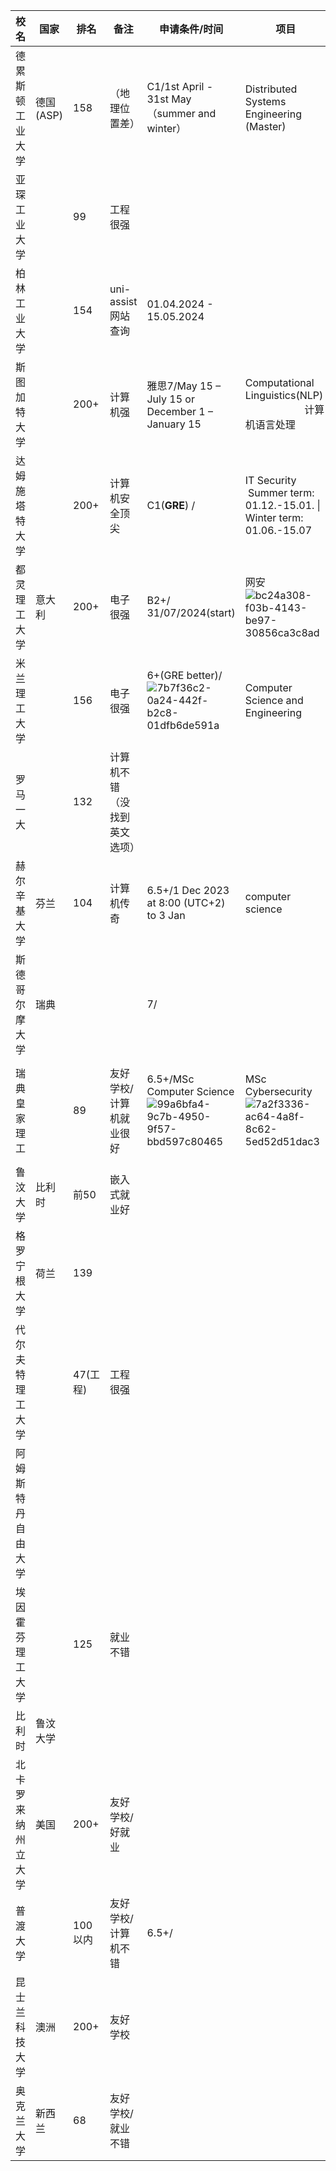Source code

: | 校名        | 国家      | 排名     | 备注             | 申请条件/时间                                                                                                                                                | 项目                                                                                                                                                                       | 项目                                                                                                                                                | 项目                                                                                                                                                                           |
| --------- | ------- | ------ | -------------- | ------------------------------------------------------------------------------------------------------------------------------------------------------ | ------------------------------------------------------------------------------------------------------------------------------------------------------------------------ | ------------------------------------------------------------------------------------------------------------------------------------------------- | ---------------------------------------------------------------------------------------------------------------------------------------------------------------------------- |
| 德累斯顿工业大学  | 德国(ASP) | 158    | （地理位置差）        | C1/1st April - 31st May（summer and winter）                                                                                                             | Distributed Systems Engineering (Master)                                                                                                                                 | Computational Modeling and Simulation (Master)                                                                                                    |                                                                                                                                                                              |
| 亚琛工业大学    |         | 99     | 工程很强           |                                                                                                                                                        |                                                                                                                                                                          |                                                                                                                                                   |                                                                                                                                                                              |
| 柏林工业大学    |         | 154    | uni-assist网站查询 | 01.04.2024 - 15.05.2024                                                                                                                                |                                                                                                                                                                          |                                                                                                                                                   |                                                                                                                                                                              |
| 斯图加特大学    |         | 200+   | 计算机强           | 雅思7/May 15 – July 15 or December 1 – January 15                                                                                                        | Computational Linguistics(NLP)                        计算机语言处理                                                                                                            | msc计算机科学硕士                                                                                                                                        | msIT 信息科学(November 15 – February 15)                                                                                                                                         |
| 达姆施塔特大学   |         | 200+   | 计算机安全顶尖        | C1(**GRE**) /                                                                                                                                          | IT Security   Summer term: 01.12.-15.01. \| Winter term: 01.06.-15.07                                                                                                    | Artificial Intelligence and Machine Learning2024 年 6 月 1 日 – 2024 年 7 月 15 日*                                                                     | 计算机科学2024 年 6 月 1 日 – 2024 年 7 月 15 日*                                                                                                                                       |
| 都灵理工大学    | 意大利     | 200+   | 电子很强           | B2+/  31/07/2024(start)                                                                                                                                | 网安<img src="file:///C:/Users/Wangfeng/Pictures/Typedown/bc24a308-f03b-4143-be97-30856ca3c8ad.png" title="" alt="bc24a308-f03b-4143-be97-30856ca3c8ad" data-align="left"> | 数据科学![5280a1d5-fdf2-4350-956e-a51439ab78cd](file:///C:/Users/Wangfeng/Pictures/Typedown/5280a1d5-fdf2-4350-956e-a51439ab78cd.png)                 | 计算机工程![35406d5a-aadd-478d-b46c-c4476a029e58](file:///C:/Users/Wangfeng/Pictures/Typedown/35406d5a-aadd-478d-b46c-c4476a029e58.png)                                           |
| 米兰理工大学    |         | 156    | 电子很强           | 6+(GRE better)/![7b7f36c2-0a24-442f-b2c8-01dfb6de591a](file:///C:/Users/Wangfeng/Pictures/Typedown/7b7f36c2-0a24-442f-b2c8-01dfb6de591a.png)           | Computer Science and Engineering                                                                                                                                         | High Performance Computing Engineering                                                                                                            | Cyber Risk Strategy and Governance                                                                                                                                           |
| 罗马一大      |         | 132    | 计算机不错（没找到英文选项） |                                                                                                                                                        |                                                                                                                                                                          |                                                                                                                                                   |                                                                                                                                                                              |
| 赫尔辛基大学    | 芬兰      | 104    | 计算机传奇          | 6.5+/1 Dec 2023 at 8:00 (UTC+2) to 3 Jan                                                                                                               | computer science                                                                                                                                                         | data science                                                                                                                                      |                                                                                                                                                                              |
| 斯德哥尔摩大学   | 瑞典      |        |                | 7/                                                                                                                                                     |                                                                                                                                                                          |                                                                                                                                                   |                                                                                                                                                                              |
| 瑞典皇家理工    |         | 89     | 友好学校/计算机就业很好   | 6.5+/MSc Computer Science![99a6bfa4-9c7b-4950-9f57-bbd597c80465](file:///C:/Users/Wangfeng/Pictures/Typedown/99a6bfa4-9c7b-4950-9f57-bbd597c80465.png) | MSc Cybersecurity![7a2f3336-ac64-4a8f-8c62-5ed52d51dac3](file:///C:/Users/Wangfeng/Pictures/Typedown/7a2f3336-ac64-4a8f-8c62-5ed52d51dac3.png)                           | MSc Embedded Systems![795f7cb0-8ef2-4016-a048-9a01fb432149](file:///C:/Users/Wangfeng/Pictures/Typedown/795f7cb0-8ef2-4016-a048-9a01fb432149.png) | MSc Software Engineering of Distributed Systems![a78a0824-59ca-48ad-a7c7-ae90ec5ab09d](file:///C:/Users/Wangfeng/Pictures/Typedown/a78a0824-59ca-48ad-a7c7-ae90ec5ab09d.png) |
| 鲁汶大学      | 比利时     | 前50    | 嵌入式就业好         |                                                                                                                                                        |                                                                                                                                                                          |                                                                                                                                                   |                                                                                                                                                                              |
| 格罗宁根大学    | 荷兰      | 139    |                |                                                                                                                                                        |                                                                                                                                                                          |                                                                                                                                                   |                                                                                                                                                                              |
| 代尔夫特理工大学  |         | 47(工程) | 工程很强           |                                                                                                                                                        |                                                                                                                                                                          |                                                                                                                                                   |                                                                                                                                                                              |
| 阿姆斯特丹自由大学 |         |        |                |                                                                                                                                                        |                                                                                                                                                                          |                                                                                                                                                   |                                                                                                                                                                              |
| 埃因霍芬理工大学  |         | 125    | 就业不错           |                                                                                                                                                        |                                                                                                                                                                          |                                                                                                                                                   |                                                                                                                                                                              |
| 比利时       | 鲁汶大学    |        |                |                                                                                                                                                        |                                                                                                                                                                          |                                                                                                                                                   |                                                                                                                                                                              |
| 北卡罗来纳州立大学 | 美国      | 200+   | 友好学校/好就业       |                                                                                                                            |                                                                                                                                                                          |                                                                                                                                                   |                                                                                                                                                                              |
| 普渡大学      |         | 100以内  | 友好学校/计算机不错     | 6.5+/                                                                                                                                                  |                                                                                                                                                                          |                                                                                                                                                   |                                                                                                                                                                              |
| 昆士兰科技大学   | 澳洲      | 200+   | 友好学校           |                                                                                                                                                        |                                                                                                                                                                          |                                                                                                                                                   |                                                                                                                                                                              |
| 奥克兰大学     | 新西兰     | 68     | 友好学校/就业不错      |                                                                                                                                                        |                                                                                                                                                                          |                                                                                                                                                   |                                                                                                                                                                              |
──────────────────────────────
| Task |
Write every line above again exactly, but leave the pictures out.

| Response box |
Source code

: | 校名        | 国家      | 排名     | 备注             | 申请条件/时间                                                                                                                                                | 项目                                                                                                                                                                       | 项目                                                                                                                                                | 项目                                                                                                                                                                           |
| --------- | ------- | ------ | -------------- | ------------------------------------------------------------------------------------------------------------------------------------------------------ | ------------------------------------------------------------------------------------------------------------------------------------------------------------------------ | ------------------------------------------------------------------------------------------------------------------------------------------------- | ---------------------------------------------------------------------------------------------------------------------------------------------------------------------------- |
| 德累斯顿工业大学  | 德国(ASP) | 158    | （地理位置差）        | C1/1st April - 31st May（summer and winter）                                                                                                             | Distributed Systems Engineering (Master)                                                                                                                                 | Computational Modeling and Simulation (Master)                                                                                                    |                                                                                                                                                                              |
| 亚琛工业大学    |         | 99     | 工程很强           |                                                                                                                                                        |                                                                                                                                                                          |                                                                                                                                                   |                                                                                                                                                                              |
| 柏林工业大学    |         | 154    | uni-assist网站查询 | 01.04.2024 - 15.05.2024                                                                                                                                |                                                                                                                                                                          |                                                                                                                                                   |                                                                                                                                                                              |
| 斯图加特大学    |         | 200+   | 计算机强           | 雅思7/May 15 – July 15 or December 1 – January 15                                                                                                        | Computational Linguistics(NLP)                        计算机语言处理                                                                                                            | msc计算机科学硕士                                                                                                                                        | msIT 信息科学(November 15 – February 15)                                                                                                                                         |
| 达姆施塔特大学   |         | 200+   | 计算机安全顶尖        | C1(**GRE**) /                                                                                                                                          | IT Security   Summer term: 01.12.-15.01. \| Winter term: 01.06.-15.07                                                                                                    | Artificial Intelligence and Machine Learning2024 年 6 月 1 日 – 2024 年 7 月 15 日*                                                                     | 计算机科学2024 年 6 月 1 日 – 2024 年 7 月 15 日*                                                                                                                                       |
| 都灵理工大学    | 意大利     | 200+   | 电子很强           | B2+/  31/07/2024(start)                                                                                                                                | 网安<img src="file:///C:/Users/Wangfeng/Pictures/Typedown/bc24a308-f03b-4143-be97-30856ca3c8ad.png" title="" alt="bc24a308-f03b-4143-be97-30856ca3c8ad" data-align="left"> | 数据科学![5280a1d5-fdf2-4350-956e-a51439ab78cd](file:///C:/Users/Wangfeng/Pictures/Typedown/5280a1d5-fdf2-4350-956e-a51439ab78cd.png)                 | 计算机工程![35406d5a-aadd-478d-b46c-c4476a029e58](file:///C:/Users/Wangfeng/Pictures/Typedown/35406d5a-aadd-478d-b46c-c4476a029e58.png)                                           |
| 米兰理工大学    |         | 156    | 电子很强           | 6+(GRE better)/![7b7f36c2-0a24-442f-b2c8-01dfb6de591a](file:///C:/Users/Wangfeng/Pictures/Typedown/7b7f36c2-0a24-442f-b2c8-01dfb6de591a.png)           | Computer Science and Engineering                                                                                                                                         | High Performance Computing Engineering                                                                                                            | Cyber Risk Strategy and Governance                                                                                                                                           |
| 罗马一大      |         | 132    | 计算机不错（没找到英文选项） |                                                                                                                                                        |                                                                                                                                                                          |                                                                                                                                                   |                                                                                                                                                                              |
| 赫尔辛基大学    | 芬兰      | 104    | 计算机传奇          | 6.5+/1 Dec 2023 at 8:00 (UTC+2) to 3 Jan                                                                                                               | computer science                                                                                                                                                         | data science                                                                                                                                      |                                                                                                                                                                              |
| 斯德哥尔摩大学   | 瑞典      |        |                | 7/                                                                                                                                                     |                                                                                                                                                                          |                                                                                                                                                   |                                                                                                                                                                              |
| 瑞典皇家理工    |         | 89     | 友好学校/计算机就业很好   | 6.5+/MSc Computer Science![99a6bfa4-9c7b-4950-9f57-bbd597c80465](file:///C:/Users/Wangfeng/Pictures/Typedown/99a6bfa4-9c7b-4950-9f57-bbd597c80465.png) | MSc Cybersecurity![7a2f3336-ac64-4a8f-8c62-5ed52d51dac3](file:///C:/Users/Wangfeng/Pictures/Typedown/7a2f3336-ac64-4a8f-8c62-5ed52d51dac3.png)                           | MSc Embedded Systems![795f7cb0-8ef2-4016-a048-9a01fb432149](file:///C:/Users/Wangfeng/Pictures/Typedown/795f7cb0-8ef2-4016-a048-9a01fb432149.png) | MSc Software Engineering of Distributed Systems![a78a0824-59ca-48ad-a7c7-ae90ec5ab09d](file:///C:/Users/Wangfeng/Pictures/Typedown/a78a0824-59ca-48ad-a7c7-ae90ec5ab09d.png) |
| 鲁汶大学      | 比利时     | 前50    | 嵌入式就业好         |                                                                                                                                                        |                                                                                                                                                                          |                                                                                                                                                   |                                                                                                                                                                              |
| 格罗宁根大学    | 荷兰      | 139    |                |                                                                                                                                                        |                                                                                                                                                                          |                                                                                                                                                   |                                                                                                                                                                              |
| 代尔夫特理工大学  |         | 47(工程) | 工程很强           |                                                                                                                                                        |                                                                                                                                                                          |                                                                                                                                                   |                                                                                                                                                                              |
| 阿姆斯特丹自由大学 |         |        |                |                                                                                                                                                        |                                                                                                                                                                          |                                                                                                                                                   |                                                                                                                                                                              |
| 埃因霍芬理工大学  |         | 125    | 就业不错           |                                                                                                                                                        |                                                                                                                                                                          |                                                                                                                                                   |                                                                                                                                                                              |
| 比利时       | 鲁汶大学    |        |                |                                                                                                                                                        |                                                                                                                                                                          |                                                                                                                                                   |                                                                                                                                                                              |
| 北卡罗来纳州立大学 | 美国      | 200+   | 友好学校/好就业       |                                                                                                                            |                                                                                                                                                                          |                                                                                                                                                   |                                                                                                                                                                              |
| 普渡大学      |         | 100以内  | 友好学校/计算机不错     | 6.5+/                                                                                                                                                  |                                                                                                                                                                          |                                                                                                                                                   |                                                                                                                                                                              |
| 昆士兰科技大学   | 澳洲      | 200+   | 友好学校           |                                                                                                                                                        |                                                                                                                                                                          |                                                                                                                                                   |                                                                                                                                                                              |
| 奥克兰大学     | 新西兰     | 68     | 友好学校/就业不错      |                                                                                                                                                        |                                                                                                                                                                          |                                                                                                                                                   |                                                                                                                                                                              |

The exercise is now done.